##### Supplied data #####

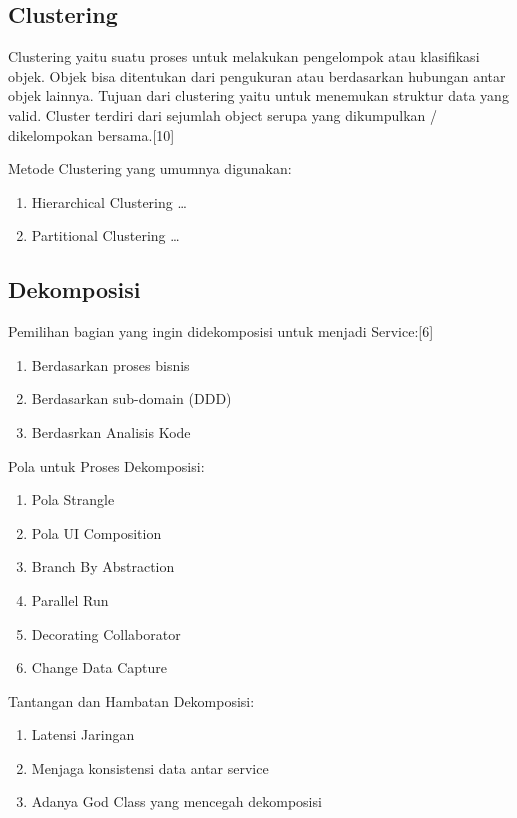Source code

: \subsection{Clustering}
Clustering yaitu suatu proses untuk melakukan pengelompok atau klasifikasi objek. Objek bisa ditentukan dari pengukuran atau berdasarkan hubungan antar objek lainnya. Tujuan dari clustering yaitu untuk  menemukan struktur data yang valid. Cluster terdiri dari sejumlah object serupa yang dikumpulkan / dikelompokan bersama.[10]

Metode Clustering yang umumnya digunakan:
\begin{enumerate}[leftmargin=1.3cm]
	\item Hierarchical Clustering
	…
	\item Partitional Clustering
	…
	
\end{enumerate}	
\subsection{Dekomposisi}
Pemilihan bagian yang ingin didekomposisi untuk menjadi Service:[6]
\begin{enumerate}[leftmargin=1.3cm]
	\item Berdasarkan proses bisnis
	\item Berdasarkan sub-domain (DDD)
	\item Berdasrkan Analisis Kode
\end{enumerate}	

Pola untuk Proses Dekomposisi:
\begin{enumerate}[leftmargin=1.3cm]
	\item Pola Strangle 
	\item Pola UI Composition
	\item Branch By Abstraction
	\item Parallel Run
	\item Decorating Collaborator
	\item Change Data Capture
\end{enumerate}	

Tantangan dan Hambatan Dekomposisi:
\begin{enumerate}[leftmargin=1.3cm]
	\item Latensi Jaringan
	\item Menjaga konsistensi data antar service
	\item Adanya God Class yang mencegah dekomposisi
\end{enumerate}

#####

Instructions to follow: With the pictures left out, transcribe the material exactly.

Exercise answer:
Source code

: \subsection{Clustering}
Clustering yaitu suatu proses untuk melakukan pengelompok atau klasifikasi objek. Objek bisa ditentukan dari pengukuran atau berdasarkan hubungan antar objek lainnya. Tujuan dari clustering yaitu untuk  menemukan struktur data yang valid. Cluster terdiri dari sejumlah object serupa yang dikumpulkan / dikelompokan bersama.[10]

Metode Clustering yang umumnya digunakan:
\begin{enumerate}[leftmargin=1.3cm]
	\item Hierarchical Clustering
	…
	\item Partitional Clustering
	…
	
\end{enumerate}	
\subsection{Dekomposisi}
Pemilihan bagian yang ingin didekomposisi untuk menjadi Service:[6]
\begin{enumerate}[leftmargin=1.3cm]
	\item Berdasarkan proses bisnis
	\item Berdasarkan sub-domain (DDD)
	\item Berdasrkan Analisis Kode
\end{enumerate}	

Pola untuk Proses Dekomposisi:
\begin{enumerate}[leftmargin=1.3cm]
	\item Pola Strangle 
	\item Pola UI Composition
	\item Branch By Abstraction
	\item Parallel Run
	\item Decorating Collaborator
	\item Change Data Capture
\end{enumerate}	

Tantangan dan Hambatan Dekomposisi:
\begin{enumerate}[leftmargin=1.3cm]
	\item Latensi Jaringan
	\item Menjaga konsistensi data antar service
	\item Adanya God Class yang mencegah dekomposisi
\end{enumerate}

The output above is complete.